Tiempos líquidos e incomunicación permanente en una sociedad veloz y voraz

Llevo tiempo leyendo a Z. Bauman y escribiendo ciertas reflexiones sobre sus libros. Yo no creo que vivamos relaciones líquidas; más bien creo que estamos inmersos en relaciones  gaseosas, tan efímeras y profundamente superficiales y huecas que ni siquiera nos pueden bañarnos o impregnarnos con cierto aroma, con cierta relajante fragancia. Son pocas las relaciones que dejan huella y nos marcan de manera positiva, amable, dichosa, pues la velocidad, la prisa por acumular "noviazgos", "amistades", "sensaciones", "experiencias"... son la meta de la mayor parte de las personas (y no quiero emplear la terminología de masa para no herir susceptibilidades.

La prisa, la velocidad es la verdadera, la única diosa y señora de nuestros tiempos es la que domina toda "relación", todo vínculo. Realmente, si uno se detiene y medita con calma, sabe bien bien que no hay existencia inútil. Puede que la anterior afirmación venga dada por un exceso de educación humanista. Lo que es indudable y verdadero, casi una certeza inmutable en los tiempos actuales es que es el dinero, el éxito y la creación de círculos de poder y prestigio lo que se exalta, se busca, se quiere, se desea, se anhela... con una ansiedad fulminante y total.

Algunos ingenuos pensamos que el ser humano tiene valor en sí mismo, independientemente de lo que sea, de lo que haga, de lo que pueda ofrecernos, de lo que pueda sentir... Eso dice Kant con palabras mucho más exactas y amables. Ese alemán metódico y amable es uno de los pocos filósofos que estuvo al margen del Poder, de los poderosos durante toda su vida... pero esa regla de oro no es llevada a la vida real y cotidiana por nadie, pues en la Universidad, en las organizaciones empresariales, políticas, sociales... todos (casi todos) buscan un sitio cerca del dorado Poder, de la Silla, de ese único dios verdadero que es y será siempre el dinero y ser el protagonista de los actos oficiales e institucionales.

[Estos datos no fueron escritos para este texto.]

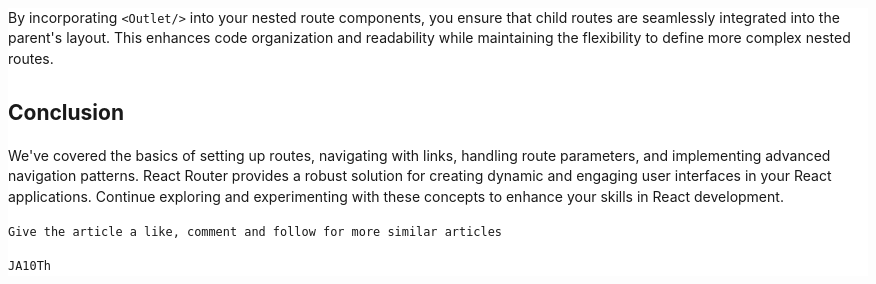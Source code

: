 By incorporating `<Outlet/>` into your nested route components, you ensure that child routes are seamlessly integrated into the parent's layout. This enhances code organization and readability while maintaining the flexibility to define more complex nested routes.

## Conclusion

We've covered the basics of setting up routes, navigating with links, handling route parameters, and implementing advanced navigation patterns. React Router provides a robust solution for creating dynamic and engaging user interfaces in your React applications. Continue exploring and experimenting with these concepts to enhance your skills in React development.

`Give the article a like, comment and follow for more similar articles`

`JA10Th`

Algo nos pasa a todos cuando adoramos la velocidad y la acumulación de amores, amistades, poder, prestigio... despreciando e ignorando la calma, lo mínimo, lo sencillo, lo elemental. El arte de amar, el arte de vivir, el arte de ser y gozar de lo mínimo y sencillo sigue siendo una asignatura pendiente para la gran mayoría. Y aunque somos conscientes de nuestras carencias y miedos, seguimos negándolo. Nadie quiere aparecer vulnerable ni débil ante el resto. Sin embargo, la verdadera fortaleza y dignidad se obtiene y se mantiene cuando uno puede y sabe reconocer que es igual que ese árbol que crece en el parque...

Nos hemos convertido en objetos de consumo y todo lo reducimos a una mera conquista comercial. Triste pero cierto. Hacemos inventario de nuestras relaciones tal y como hace Florentino Ariza en "El amor en los tiempos del cólera". Y hacemos esa lista para no tener que reconocer que no sabemos ni tenemos el valor para luchar por obtener y vivir ese amor, esa pasión con el ser o los seres que realmente son o pueden ser recíprocos... esos seres que pueden y saben compartir nuestros miedos, secretos, alegrías, llantos, sonrisas, deseos...

Malos tiempos para la lírica en una sociedad donde corre todo tanto que no hay tiempo de fijar un beso, de perderse en un abrazo, de tener la paciencia necesaria para demorarse en una mirada a la luz de unas velas.

Tiempos vertiginosos y apresurados, donde lo superficial domina hasta lo vital y necesario, donde el amor tiene fecha de caducidad y la amistad es simplemente unas soledades desesperadas que se unen para no sentir miedo ni dolor, para no saber que siempre hemos y estaremos totalmente solos, incapaces de comunicarnos de tanto que usamos el lenguaje formal y oficial.

Menos palabras y menos listas. Un poco de silencio y un paseo cerca de esa piedra que se sabe igual que el agua, que no necesita de la velocidad y del éxito para sentirse corazón y luz.

Seguir el juego de moda produce una acumulación de frustraciones invisibles, de pequeñas tristezas que van minando nuestro ser. Y la velocidad no nos va a salvar de nuestro final, ese final que es nuestro hermano gemelo.